On one side, they love to love us. They love to protect us. They love to march in the streets with carefully lettered signs, chanting our rights into megaphones.
On the other side, they love to hate us. They love to target us. They love to beat us up, spit in our faces, legislate us out of existence.
But here’s the part nobody likes to say out loud: Both extremes are self-serving assholes.
The people on the left? They’re not marching for me. They’re marching to polish their own moral mirrors so they can say, “I marched for trans rights.” It feels good. It looks good. It costs them very little.
The people on the right? Their position doesn’t even survive a basic thought experiment. They scream about “protecting our daughters,” but somehow can’t explain whether they want a bearded trans man in the women’s restroom, or an ample-breasted trans woman standing at the urinal next to them. Their stance collapses under its own stupidity.
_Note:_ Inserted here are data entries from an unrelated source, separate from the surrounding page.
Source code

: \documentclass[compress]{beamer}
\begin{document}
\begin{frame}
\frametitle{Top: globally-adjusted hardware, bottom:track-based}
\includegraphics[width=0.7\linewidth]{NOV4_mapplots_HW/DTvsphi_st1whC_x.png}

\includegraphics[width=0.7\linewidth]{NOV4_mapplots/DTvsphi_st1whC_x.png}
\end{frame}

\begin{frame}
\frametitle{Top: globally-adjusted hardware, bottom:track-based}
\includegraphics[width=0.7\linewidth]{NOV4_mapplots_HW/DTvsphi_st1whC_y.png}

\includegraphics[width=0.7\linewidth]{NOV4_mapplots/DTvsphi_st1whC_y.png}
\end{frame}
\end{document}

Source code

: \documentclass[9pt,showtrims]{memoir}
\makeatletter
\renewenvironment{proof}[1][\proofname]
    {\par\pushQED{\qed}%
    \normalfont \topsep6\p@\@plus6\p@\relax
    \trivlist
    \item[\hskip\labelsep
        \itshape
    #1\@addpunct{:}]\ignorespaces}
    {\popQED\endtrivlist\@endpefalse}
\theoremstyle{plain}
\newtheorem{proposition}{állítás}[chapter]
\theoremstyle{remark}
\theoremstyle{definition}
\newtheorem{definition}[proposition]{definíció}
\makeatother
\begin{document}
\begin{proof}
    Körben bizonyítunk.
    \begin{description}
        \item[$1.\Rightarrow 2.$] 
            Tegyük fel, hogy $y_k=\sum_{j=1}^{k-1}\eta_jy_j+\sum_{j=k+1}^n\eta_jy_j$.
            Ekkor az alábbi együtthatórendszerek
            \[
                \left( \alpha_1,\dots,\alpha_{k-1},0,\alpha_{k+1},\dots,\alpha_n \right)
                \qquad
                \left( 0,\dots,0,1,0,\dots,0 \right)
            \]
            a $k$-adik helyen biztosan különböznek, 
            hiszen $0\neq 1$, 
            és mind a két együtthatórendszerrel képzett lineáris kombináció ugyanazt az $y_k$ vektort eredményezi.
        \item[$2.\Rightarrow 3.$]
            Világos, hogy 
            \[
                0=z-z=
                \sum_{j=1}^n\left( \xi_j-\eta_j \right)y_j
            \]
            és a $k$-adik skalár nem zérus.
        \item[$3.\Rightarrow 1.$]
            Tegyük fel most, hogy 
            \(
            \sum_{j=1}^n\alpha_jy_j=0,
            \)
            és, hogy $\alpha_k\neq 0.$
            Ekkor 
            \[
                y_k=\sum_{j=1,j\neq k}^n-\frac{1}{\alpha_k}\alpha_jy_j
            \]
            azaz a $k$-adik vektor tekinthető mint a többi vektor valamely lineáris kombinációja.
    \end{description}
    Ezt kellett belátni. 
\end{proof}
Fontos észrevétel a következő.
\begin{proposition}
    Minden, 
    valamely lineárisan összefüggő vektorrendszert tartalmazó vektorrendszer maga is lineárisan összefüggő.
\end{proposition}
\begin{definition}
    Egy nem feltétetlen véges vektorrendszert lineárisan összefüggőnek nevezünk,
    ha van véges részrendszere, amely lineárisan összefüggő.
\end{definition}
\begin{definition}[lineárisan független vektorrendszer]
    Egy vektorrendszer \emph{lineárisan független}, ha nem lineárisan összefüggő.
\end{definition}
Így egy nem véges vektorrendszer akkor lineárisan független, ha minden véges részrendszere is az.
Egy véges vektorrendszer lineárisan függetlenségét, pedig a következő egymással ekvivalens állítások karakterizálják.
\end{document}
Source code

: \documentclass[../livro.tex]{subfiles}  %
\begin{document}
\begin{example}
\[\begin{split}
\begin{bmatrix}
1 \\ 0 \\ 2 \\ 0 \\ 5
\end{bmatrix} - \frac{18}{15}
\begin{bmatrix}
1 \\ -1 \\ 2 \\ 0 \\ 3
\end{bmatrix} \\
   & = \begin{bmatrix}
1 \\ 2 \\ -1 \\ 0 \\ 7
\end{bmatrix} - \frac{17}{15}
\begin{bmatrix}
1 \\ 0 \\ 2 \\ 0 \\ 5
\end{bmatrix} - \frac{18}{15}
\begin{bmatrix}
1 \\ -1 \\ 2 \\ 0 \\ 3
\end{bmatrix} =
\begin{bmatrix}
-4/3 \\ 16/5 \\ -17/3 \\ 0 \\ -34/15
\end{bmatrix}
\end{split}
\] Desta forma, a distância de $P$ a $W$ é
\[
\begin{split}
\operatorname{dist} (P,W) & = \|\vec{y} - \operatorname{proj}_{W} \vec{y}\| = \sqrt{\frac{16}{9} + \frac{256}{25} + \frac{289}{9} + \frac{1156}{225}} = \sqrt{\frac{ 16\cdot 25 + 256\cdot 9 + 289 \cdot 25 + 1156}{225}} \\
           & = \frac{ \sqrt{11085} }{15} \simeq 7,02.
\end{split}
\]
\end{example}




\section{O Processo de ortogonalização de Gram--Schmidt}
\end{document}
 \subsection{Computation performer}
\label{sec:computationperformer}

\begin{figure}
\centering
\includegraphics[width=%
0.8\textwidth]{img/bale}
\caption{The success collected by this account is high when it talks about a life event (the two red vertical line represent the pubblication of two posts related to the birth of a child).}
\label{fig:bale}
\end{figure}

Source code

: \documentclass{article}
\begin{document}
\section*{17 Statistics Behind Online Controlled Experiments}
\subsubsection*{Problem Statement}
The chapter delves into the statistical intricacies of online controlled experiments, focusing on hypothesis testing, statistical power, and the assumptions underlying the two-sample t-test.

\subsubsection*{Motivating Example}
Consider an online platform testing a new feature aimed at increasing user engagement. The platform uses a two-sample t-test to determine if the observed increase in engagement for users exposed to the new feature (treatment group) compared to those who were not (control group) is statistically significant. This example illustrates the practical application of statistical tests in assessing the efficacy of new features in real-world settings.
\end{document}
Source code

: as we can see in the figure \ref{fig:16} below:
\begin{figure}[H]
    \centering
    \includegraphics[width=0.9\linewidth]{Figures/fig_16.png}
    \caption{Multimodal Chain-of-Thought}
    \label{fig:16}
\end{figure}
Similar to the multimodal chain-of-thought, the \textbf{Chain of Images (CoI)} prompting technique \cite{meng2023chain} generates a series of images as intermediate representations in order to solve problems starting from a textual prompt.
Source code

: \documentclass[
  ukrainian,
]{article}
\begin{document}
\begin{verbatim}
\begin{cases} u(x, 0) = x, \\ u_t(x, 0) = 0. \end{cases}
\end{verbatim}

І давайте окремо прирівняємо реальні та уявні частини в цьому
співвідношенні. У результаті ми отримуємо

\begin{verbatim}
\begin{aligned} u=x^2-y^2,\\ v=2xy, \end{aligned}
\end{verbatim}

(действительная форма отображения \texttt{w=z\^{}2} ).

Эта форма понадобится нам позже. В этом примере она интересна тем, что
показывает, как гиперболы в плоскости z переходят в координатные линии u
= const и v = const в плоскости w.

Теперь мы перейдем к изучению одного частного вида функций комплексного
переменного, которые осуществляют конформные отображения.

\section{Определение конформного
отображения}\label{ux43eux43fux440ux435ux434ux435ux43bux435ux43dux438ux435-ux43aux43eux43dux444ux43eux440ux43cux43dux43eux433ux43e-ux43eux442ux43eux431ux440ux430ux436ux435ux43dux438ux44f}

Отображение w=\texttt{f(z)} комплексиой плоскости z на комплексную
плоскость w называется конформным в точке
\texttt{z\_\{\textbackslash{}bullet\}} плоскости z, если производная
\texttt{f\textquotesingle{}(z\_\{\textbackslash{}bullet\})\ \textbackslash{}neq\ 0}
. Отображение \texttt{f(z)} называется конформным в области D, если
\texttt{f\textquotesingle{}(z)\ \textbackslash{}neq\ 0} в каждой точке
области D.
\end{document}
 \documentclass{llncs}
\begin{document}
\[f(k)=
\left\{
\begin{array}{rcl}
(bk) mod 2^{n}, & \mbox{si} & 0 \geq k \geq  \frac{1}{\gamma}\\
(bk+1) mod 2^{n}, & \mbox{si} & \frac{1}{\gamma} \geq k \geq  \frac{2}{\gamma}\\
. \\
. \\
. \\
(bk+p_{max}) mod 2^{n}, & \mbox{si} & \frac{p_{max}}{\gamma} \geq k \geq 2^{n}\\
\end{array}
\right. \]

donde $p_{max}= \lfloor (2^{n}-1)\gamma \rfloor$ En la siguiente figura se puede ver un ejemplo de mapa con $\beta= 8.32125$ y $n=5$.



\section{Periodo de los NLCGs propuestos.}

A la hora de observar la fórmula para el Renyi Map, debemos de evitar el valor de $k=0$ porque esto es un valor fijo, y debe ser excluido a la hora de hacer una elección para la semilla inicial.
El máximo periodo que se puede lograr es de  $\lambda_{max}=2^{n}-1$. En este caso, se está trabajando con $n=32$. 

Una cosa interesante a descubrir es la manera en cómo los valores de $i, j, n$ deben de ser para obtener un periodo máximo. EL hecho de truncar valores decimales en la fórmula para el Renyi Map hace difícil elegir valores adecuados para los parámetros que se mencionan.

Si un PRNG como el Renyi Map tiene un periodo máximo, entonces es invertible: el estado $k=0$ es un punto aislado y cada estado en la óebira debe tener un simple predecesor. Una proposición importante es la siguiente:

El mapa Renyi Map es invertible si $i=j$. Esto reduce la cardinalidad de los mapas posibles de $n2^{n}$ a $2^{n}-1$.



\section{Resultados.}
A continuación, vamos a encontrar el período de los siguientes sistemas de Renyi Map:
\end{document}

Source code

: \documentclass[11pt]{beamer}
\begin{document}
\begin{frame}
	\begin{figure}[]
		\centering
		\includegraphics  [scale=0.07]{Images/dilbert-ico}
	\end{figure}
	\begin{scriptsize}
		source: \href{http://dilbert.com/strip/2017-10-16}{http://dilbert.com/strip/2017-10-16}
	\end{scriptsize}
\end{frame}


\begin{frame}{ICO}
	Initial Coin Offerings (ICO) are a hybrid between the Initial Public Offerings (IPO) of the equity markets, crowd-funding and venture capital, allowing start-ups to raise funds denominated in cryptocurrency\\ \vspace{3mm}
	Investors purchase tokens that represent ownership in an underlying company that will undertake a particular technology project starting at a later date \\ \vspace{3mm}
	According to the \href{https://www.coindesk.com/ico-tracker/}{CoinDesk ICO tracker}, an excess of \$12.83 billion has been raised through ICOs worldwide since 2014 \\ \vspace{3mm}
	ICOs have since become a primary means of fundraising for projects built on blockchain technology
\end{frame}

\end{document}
So why am I bringing this up? Because, of course I’m going to weave it into a dating story.
I’ve written before about how every year or two I create a dating profile, usually with low expectations and predictable results. I almost never find my person. Eventually I delete the app and move on.
This time, the app was HER, a dating app for feminine-identifying people in the queer community.
I filled out my profile clearly:
Gender identity: Trans Woman
Sexual identity: Queer
Pronouns: She/Her
Case fucking closed, right?
Of course not. Because dating while trans is its own special circle of hell. All those people who either love us or hate us politically? They share one thing in common: They don’t want to date us.
So I matched with someone. Smart. Educated. Attractive. Lived close. A goddamn trifecta.
We chatted on the app, exchanged numbers, and set a time to talk. She called, I didn’t recognize the number, missed it like an idiot, then scrambled to call her back after the “oh shit” text came through.
And the call? It was great. Forty minutes of easy, flowing conversation. Curious. Engaged. Funny. When we hung up, I was grinning like an idiot.
Now, let me be clear: I don’t expect sparks over the phone. A phone call is just a vibe check. It’s to confirm you’re not a creep and maybe earn a coffee or breakfast date. That’s where chemistry actually shows up: in person.
So an hour later, I sent a simple text: “I really enjoyed talking with you. Thank you for an amazing conversation.”
Eighteen hours later, she replied. Polite. Kind. And then this line: “I didn’t sense a romantic spark.”
Wait. What? It was a phone call. What the actual fuck does that even mean?
And then it hit me. For those who don’t know me: I have a very masculine voice, despite being out for nearly twenty years. It’s the one thing I refuse to disguise. Why the fuck should I have to change my voice to make other people more comfortable?
A lot of trans women do voice training. They learn to soften inflection, adjust cadence, shape their words into something society labels “female.” That’s valid. That’s their choice.
But me? I refuse. I don’t know what that makes me, and I honestly don’t care.
So sitting there rereading that text, the question surfaced, quiet but unmistakable: Was it my voice?
Did she somehow miss that I was trans? Did she not fully register it until she heard me? Because that’s the only explanation that actually makes sense.
I didn’t hide who I am. I selected “Trans Woman” in the gender field. I shouldn’t have to put up a flashing warning sign that says “Before proceeding, please understand…”
And yet here I am, suspecting that I paid the price for someone else’s assumption.
People on the left will march for trans rights. They’ll put our lives on signs. They’ll chant our names. But when it comes to dating us, especially those of us who don’t perform transness in the most palatable way? They disappear.
That’s the part people don’t want to hear. That’s the part that makes them uncomfortable. And if that’s what happened here, if my voice was the dealbreaker, then this isn’t about rejection. It’s about hypocrisy.
Not unlike my motorcycle accident, really.
Different stakes. Less blood. Lower repair bill.
But still paying for someone else’s failure to actually see me.